-- Supplied data follows --

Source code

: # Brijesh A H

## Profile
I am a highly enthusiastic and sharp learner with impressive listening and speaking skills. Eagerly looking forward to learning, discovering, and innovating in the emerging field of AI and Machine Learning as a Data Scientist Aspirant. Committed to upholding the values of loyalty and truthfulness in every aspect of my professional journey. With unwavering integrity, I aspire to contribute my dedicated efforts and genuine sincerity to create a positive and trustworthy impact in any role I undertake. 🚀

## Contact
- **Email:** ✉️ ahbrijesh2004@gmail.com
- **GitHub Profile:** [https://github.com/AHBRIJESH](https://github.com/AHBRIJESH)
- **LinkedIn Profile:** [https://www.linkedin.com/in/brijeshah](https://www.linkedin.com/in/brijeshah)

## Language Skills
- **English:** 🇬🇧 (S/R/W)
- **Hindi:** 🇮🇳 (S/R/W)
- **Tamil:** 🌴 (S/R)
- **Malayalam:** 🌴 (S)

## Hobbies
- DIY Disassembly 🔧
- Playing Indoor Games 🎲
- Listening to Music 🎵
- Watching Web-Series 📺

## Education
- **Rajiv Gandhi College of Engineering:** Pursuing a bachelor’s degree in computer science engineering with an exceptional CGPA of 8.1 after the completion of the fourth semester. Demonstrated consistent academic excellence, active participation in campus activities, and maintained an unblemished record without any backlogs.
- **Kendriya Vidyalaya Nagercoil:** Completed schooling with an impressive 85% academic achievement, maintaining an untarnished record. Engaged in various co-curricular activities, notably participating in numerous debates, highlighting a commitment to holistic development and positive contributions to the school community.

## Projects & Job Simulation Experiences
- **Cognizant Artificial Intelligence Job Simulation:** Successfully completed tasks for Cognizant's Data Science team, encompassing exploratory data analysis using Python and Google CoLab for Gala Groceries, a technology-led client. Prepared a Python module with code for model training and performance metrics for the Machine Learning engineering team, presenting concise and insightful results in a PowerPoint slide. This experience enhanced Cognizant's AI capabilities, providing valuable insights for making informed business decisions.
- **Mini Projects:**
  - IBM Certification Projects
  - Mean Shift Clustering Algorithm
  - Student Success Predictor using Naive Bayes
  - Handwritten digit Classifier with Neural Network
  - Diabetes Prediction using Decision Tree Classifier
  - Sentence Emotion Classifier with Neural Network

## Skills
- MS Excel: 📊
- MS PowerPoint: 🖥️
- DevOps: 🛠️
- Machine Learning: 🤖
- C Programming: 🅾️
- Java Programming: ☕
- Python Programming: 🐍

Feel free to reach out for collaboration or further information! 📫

-- Supplied data concluded --

● **Task**
Repeat the data word for word, starting at its first line and stopping after the line that contains "- **Rajiv Gandhi".

● **Response to the task**
Source code

: # Brijesh A H

## Profile
I am a highly enthusiastic and sharp learner with impressive listening and speaking skills. Eagerly looking forward to learning, discovering, and innovating in the emerging field of AI and Machine Learning as a Data Scientist Aspirant. Committed to upholding the values of loyalty and truthfulness in every aspect of my professional journey. With unwavering integrity, I aspire to contribute my dedicated efforts and genuine sincerity to create a positive and trustworthy impact in any role I undertake. 🚀

## Contact
- **Email:** ✉️ ahbrijesh2004@gmail.com
- **GitHub Profile:** [https://github.com/AHBRIJESH](https://github.com/AHBRIJESH)
- **LinkedIn Profile:** [https://www.linkedin.com/in/brijeshah](https://www.linkedin.com/in/brijeshah)

## Language Skills
- **English:** 🇬🇧 (S/R/W)
- **Hindi:** 🇮🇳 (S/R/W)
- **Tamil:** 🌴 (S/R)
- **Malayalam:** 🌴 (S)

## Hobbies
- DIY Disassembly 🔧
- Playing Indoor Games 🎲
- Listening to Music 🎵
- Watching Web-Series 📺

## Education
- **Rajiv Gandhi College of Engineering:** Pursuing a bachelor’s degree in computer science engineering with an exceptional CGPA of 8.1 after the completion of the fourth semester. Demonstrated consistent academic excellence, active participation in campus activities, and maintained an unblemished record without any backlogs.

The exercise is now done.